The dynamic behavior of a two-wheeler suspension system significantly affects ride comfort, stability, and human body vibrations, especially on uneven road surfaces. This study offers a mathematical modeling and simulation analysis of a two-wheeler with a seated rider navigating a Class C road profile, in accordance with ISO 8608 requirements. The model integrates essential suspension characteristics, such as tire stiffness (both front and rear), suspension spring stiffness (both front and rear), and damping coefficients (both front and rear), which were methodically altered to examine their effects on vehicle and rider dynamics. A Simulink-based multi-degree-of-freedom (MDOF) system was created to mimic vertical acceleration and displacement reactions across many body parts, including the head, upper torso, lower torso, viscera, and seat. A parameter sweep was performed across 729 distinct suspension configurations, and the resulting time-domain responses were analyzed to determine the maximum acceleration and displacement magnitudes for each body location.

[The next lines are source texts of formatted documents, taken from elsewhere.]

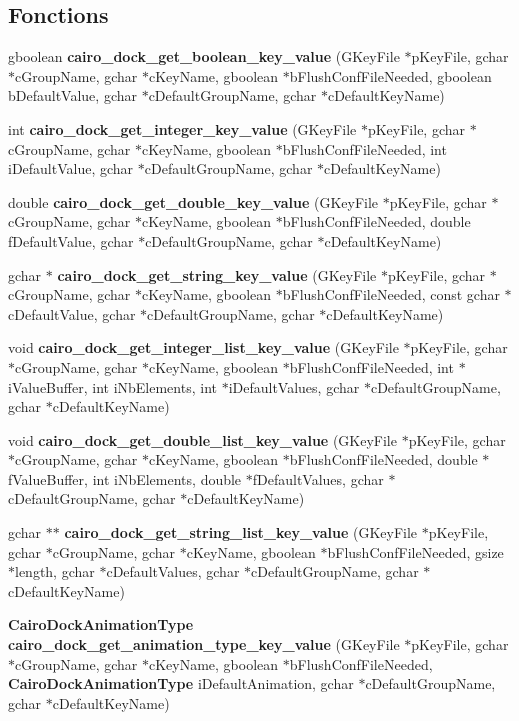 \subsection*{Fonctions}
\begin{CompactItemize}
\item 
gboolean {\bf cairo\_\-dock\_\-get\_\-boolean\_\-key\_\-value} (GKeyFile $\ast$pKeyFile, gchar $\ast$cGroupName, gchar $\ast$cKeyName, gboolean $\ast$bFlushConfFileNeeded, gboolean bDefaultValue, gchar $\ast$cDefaultGroupName, gchar $\ast$cDefaultKeyName)
\item 
int {\bf cairo\_\-dock\_\-get\_\-integer\_\-key\_\-value} (GKeyFile $\ast$pKeyFile, gchar $\ast$cGroupName, gchar $\ast$cKeyName, gboolean $\ast$bFlushConfFileNeeded, int iDefaultValue, gchar $\ast$cDefaultGroupName, gchar $\ast$cDefaultKeyName)
\item 
double {\bf cairo\_\-dock\_\-get\_\-double\_\-key\_\-value} (GKeyFile $\ast$pKeyFile, gchar $\ast$cGroupName, gchar $\ast$cKeyName, gboolean $\ast$bFlushConfFileNeeded, double fDefaultValue, gchar $\ast$cDefaultGroupName, gchar $\ast$cDefaultKeyName)
\item 
gchar $\ast$ {\bf cairo\_\-dock\_\-get\_\-string\_\-key\_\-value} (GKeyFile $\ast$pKeyFile, gchar $\ast$cGroupName, gchar $\ast$cKeyName, gboolean $\ast$bFlushConfFileNeeded, const gchar $\ast$cDefaultValue, gchar $\ast$cDefaultGroupName, gchar $\ast$cDefaultKeyName)
\item 
void {\bf cairo\_\-dock\_\-get\_\-integer\_\-list\_\-key\_\-value} (GKeyFile $\ast$pKeyFile, gchar $\ast$cGroupName, gchar $\ast$cKeyName, gboolean $\ast$bFlushConfFileNeeded, int $\ast$iValueBuffer, int iNbElements, int $\ast$iDefaultValues, gchar $\ast$cDefaultGroupName, gchar $\ast$cDefaultKeyName)
\item 
void {\bf cairo\_\-dock\_\-get\_\-double\_\-list\_\-key\_\-value} (GKeyFile $\ast$pKeyFile, gchar $\ast$cGroupName, gchar $\ast$cKeyName, gboolean $\ast$bFlushConfFileNeeded, double $\ast$fValueBuffer, int iNbElements, double $\ast$fDefaultValues, gchar $\ast$cDefaultGroupName, gchar $\ast$cDefaultKeyName)
\item 
gchar $\ast$$\ast$ {\bf cairo\_\-dock\_\-get\_\-string\_\-list\_\-key\_\-value} (GKeyFile $\ast$pKeyFile, gchar $\ast$cGroupName, gchar $\ast$cKeyName, gboolean $\ast$bFlushConfFileNeeded, gsize $\ast$length, gchar $\ast$cDefaultValues, gchar $\ast$cDefaultGroupName, gchar $\ast$cDefaultKeyName)
\item 
{\bf CairoDockAnimationType} {\bf cairo\_\-dock\_\-get\_\-animation\_\-type\_\-key\_\-value} (GKeyFile $\ast$pKeyFile, gchar $\ast$cGroupName, gchar $\ast$cKeyName, gboolean $\ast$bFlushConfFileNeeded, {\bf CairoDockAnimationType} iDefaultAnimation, gchar $\ast$cDefaultGroupName, gchar $\ast$cDefaultKeyName)
$$
\end{CompactItemize}
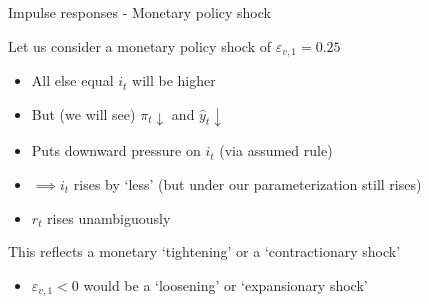 \documentclass{beamer}
\begin{document}
\begin{frame}{Impulse responses - Monetary policy shock}

Let us consider a monetary policy shock of $\varepsilon_{v,1}=0.25$
\begin{itemize}
\item	All else equal $i_{t}$ will be higher
\item	But (we will see) $\pi_{t} \downarrow$ and $\hat{y}_{t} \downarrow$
\item	Puts downward pressure on $i_{t}$ (via assumed rule)
\item	$\implies i_{t}$ rises by `less' (but under our parameterization still rises)
\item	$r_{t}$ rises unambiguously
\end{itemize}

\vspace{2mm}
This reflects a monetary `tightening' or a `contractionary shock'
\begin{itemize}
\item	 $\varepsilon_{v,1}<0$ would be a `loosening' or `expansionary shock'
\end{itemize}

\end{frame}

%
%	
%
%
%
%
\end{document}
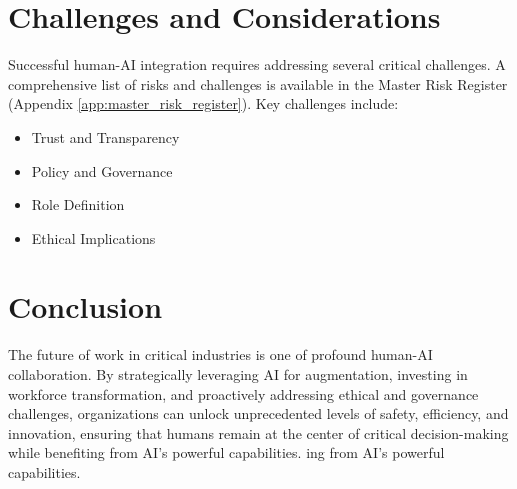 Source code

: \section{Challenges and Considerations}

Successful human-AI integration requires addressing several critical challenges. A comprehensive list of risks and challenges is available in the Master Risk Register (Appendix \ref{app:master_risk_register}). Key challenges include:

\begin{itemize}
    \item Trust and Transparency
    \item Policy and Governance
    \item Role Definition
    \item Ethical Implications
\end{itemize}



\section{Conclusion}
The future of work in critical industries is one of profound human-AI collaboration. By strategically leveraging AI for augmentation, investing in workforce transformation, and proactively addressing ethical and governance challenges, organizations can unlock unprecedented levels of safety, efficiency, and innovation, ensuring that humans remain at the center of critical decision-making while benefiting from AI's powerful capabilities.
ing from AI's powerful capabilities.
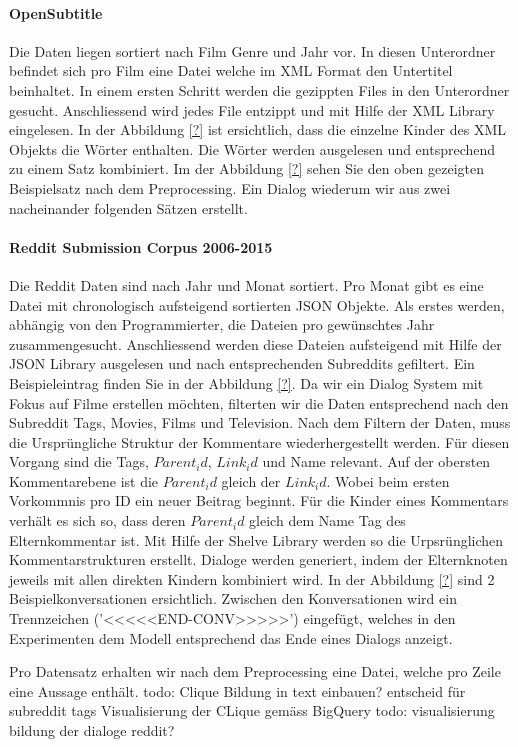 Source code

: \paragraph{OpenSubtitle} Die Daten liegen sortiert nach Film Genre und Jahr vor. In diesen Unterordner befindet sich pro Film eine Datei welche im XML Format den Untertitel beinhaltet.
In einem ersten Schritt werden die gezippten Files in den Unterordner gesucht. Anschliessend wird jedes File entzippt und mit Hilfe der XML Library eingelesen. In der Abbildung \ref{?} ist ersichtlich, dass die einzelne Kinder des XML Objekts die Wörter enthalten. Die Wörter werden ausgelesen und entsprechend zu einem Satz kombiniert. Im der Abbildung \ref{?} sehen Sie den oben gezeigten Beispielsatz nach dem Preprocessing. Ein Dialog wiederum wir aus zwei nacheinander folgenden Sätzen erstellt.
\paragraph{Reddit Submission Corpus 2006-2015} Die Reddit Daten sind nach Jahr und Monat sortiert. Pro Monat gibt es eine Datei mit chronologisch aufsteigend sortierten JSON Objekte.
Als erstes werden, abhängig von den Programmierter, die Dateien pro gewünschtes Jahr zusammengesucht. Anschliessend werden diese Dateien aufsteigend mit Hilfe der JSON Library ausgelesen und nach entsprechenden Subreddits gefiltert. Ein Beispieleintrag finden Sie in der Abbildung \ref{?}. Da wir ein Dialog System mit Fokus auf Filme erstellen möchten, filterten wir die Daten entsprechend nach den Subreddit Tags, Movies, Films und Television. Nach dem Filtern der Daten, muss die Ursprüngliche Struktur der Kommentare wiederhergestellt werden. Für diesen Vorgang sind die Tags, $Parent_id$, $Link_id$ und Name relevant. Auf der obersten Kommentarebene ist die $Parent_id$ gleich der $Link_id$. Wobei beim ersten Vorkommnis pro ID ein neuer Beitrag beginnt. Für die Kinder eines Kommentars verhält es sich so, dass deren $Parent_id$ gleich dem Name Tag des Elternkommentar ist. Mit Hilfe der Shelve Library werden so die Urpsrünglichen Kommentarstrukturen erstellt. Dialoge werden generiert, indem der Elternknoten jeweils mit allen direkten Kindern kombiniert wird. In der Abbildung \ref{?} sind 2 Beispielkonversationen ersichtlich. Zwischen den Konversationen wird ein Trennzeichen ('<<<<<END-CONV>>>>>') eingefügt, welches in den Experimenten dem Modell entsprechend das Ende eines Dialogs anzeigt.

Pro Datensatz erhalten wir nach dem Preprocessing eine Datei, welche pro Zeile eine Aussage enthält.
todo: Clique Bildung in text einbauen? entscheid für subreddit tags Visualisierung der CLique gemäss BigQuery
todo: visualisierung bildung der dialoge reddit?
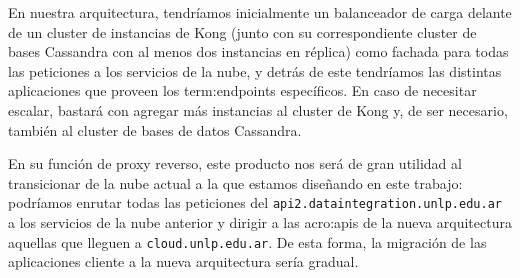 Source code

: En nuestra arquitectura, tendríamos inicialmente un balanceador de carga delante de un cluster de instancias de Kong (junto con su correspondiente cluster de bases Cassandra con al menos dos instancias en réplica) como fachada para todas las peticiones a los servicios de la nube, y detrás de este tendríamos las distintas aplicaciones que proveen los \glspl{term:endpoint} específicos. En caso de necesitar escalar, bastará con agregar más instancias al cluster de Kong y, de ser necesario, también al cluster de bases de datos Cassandra.

En su función de proxy reverso, este producto nos será de gran utilidad al transicionar de la nube actual a la que estamos diseñando en este trabajo: podríamos enrutar todas las peticiones del  \texttt{api2.dataintegration.unlp.edu.ar} a los servicios de la nube anterior y dirigir a las \glspl{acro:api} de la nueva arquitectura aquellas que lleguen a \texttt{cloud.unlp.edu.ar}. De esta forma, la migración de las aplicaciones cliente a la nueva arquitectura sería gradual.

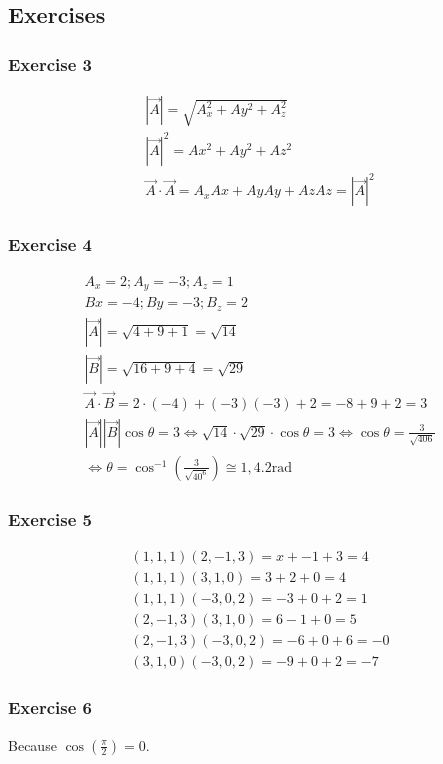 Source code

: \documentclass[../main.tex]{subfiles}
\begin{document}
\subsection{Exercises}

\subsubsection{Exercise 3}

\begin{equation}
\begin{array}{l}
|\vec{A}|=\sqrt{A_{x}^{2}+A y^{2}+A_{z}^{2}} \\
|\vec{A}|^{2}=A x^{2}+A y^{2}+A z^{2} \\
\vec{A} \cdot \vec{A}=A_{x} A x+A y A y+A z A z=|\vec{A}|^{2}
\end{array}
\end{equation}

\subsubsection{Exercise 4}

\begin{equation}
\begin{array}{l}
A_{x}=2 ; A_{y}=-3 ; A_{z}=1\\
B x=-4 ; B y=-3 ; B_{z}=2\\
|\vec{A}|=\sqrt{4+9+1}=\sqrt{14}\\
|\vec{B}|=\sqrt{16+9+4}=\sqrt{29}\\
\vec{A} \cdot \vec{B}=2 \cdot(-4)+(-3)(-3)+2=-8+9+2=3\\
|\vec{A}||\vec{B}| \cos \theta=3 \Leftrightarrow \sqrt{14} \cdot \sqrt{29} \cdot \cos \theta=3 \Leftrightarrow \cos \theta=\frac{3}{\sqrt{406}}\\
\Leftrightarrow \theta=\cos ^{-1}\left(\frac{3}{\sqrt{40^{6}}}\right) \cong 1,4.2 \mathrm{rad}
\end{array}
\end{equation}

\subsubsection{Exercise 5}

\begin{equation}
\begin{array}{l}
(1,1,1)(2,-1,3)=x+-1+3=4 \\
(1,1,1)(3,1,0)=3+2+0=4 \\
(1,1,1)(-3,0,2)=-3+0+2=1 \\
(2,-1,3)(3,1,0)=6-1+0=5 \\
(2,-1,3)(-3,0,2)=-6+0+6=-0 \\
(3,1,0)(-3,0,2)=-9+0+2=-7
\end{array}
\end{equation}

\subsubsection{Exercise 6}
Because $\cos(\frac{\pi}{2}) = 0$.
\end{document}
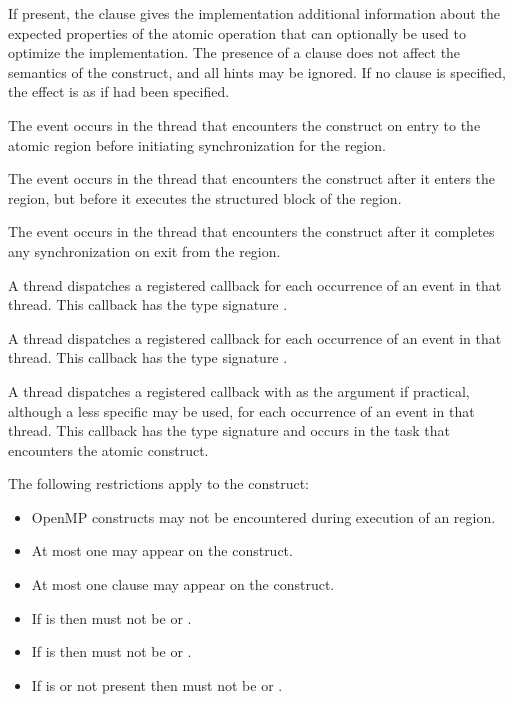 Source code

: If present, the  clause gives the implementation additional
information about the expected properties of the atomic operation
that can optionally be used to optimize the implementation.
The presence of a  clause does not affect the semantics of
the  construct, and all hints may be ignored. If no  
clause is specified, the effect is as if  
had been specified.

\events
The  event occurs in the thread that encounters the
 construct on entry to the atomic region before
initiating synchronization for the region.

The  event occurs in the thread that encounters the
 construct after it enters the region, but before it executes 
the structured block of the  region.

The  event occurs in the thread that encounters the
 construct after it completes any synchronization on exit 
from the  region.

\tools

A thread dispatches a registered 
callback for each occurrence of an  event
in that thread. This callback has the type signature 
.

A thread dispatches a registered 
callback for each occurrence of an  event
in that thread.  This callback has the type signature .

A thread dispatches a registered 
callback with   as the  argument if 
practical, although a less specific  may be used, for each 
occurrence of an  event in that thread.  This 
callback has the type signature  and 
occurs in the task that encounters the atomic construct.

\restrictions
The following restrictions apply to the  construct:

\begin{itemize}
\item OpenMP constructs may not be encountered during execution of an
       region.
\item At most one  may appear on the construct.
\item At most one  clause may appear on the construct.
\item If  is  then 
      must not be  or .
\item If  is  then 
      must not be  or .
\item If  is  or not present then 
       must not be  or .
\end{itemize}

Multiple regression-based modeling techniques were utilized to numerically describe the impact of suspension parameters on the observed biomechanical responses. The efficacy of many regression models was assessed to determine a precise predictive correlation among suspension stiffness, damping characteristics, and the resulting rider acceleration and displacement. The established models offer a computational framework for analyzing two-wheeler ride dynamics and serve as a basis for future research in suspension tuning, optimization, and human-centric ride comfort assessment.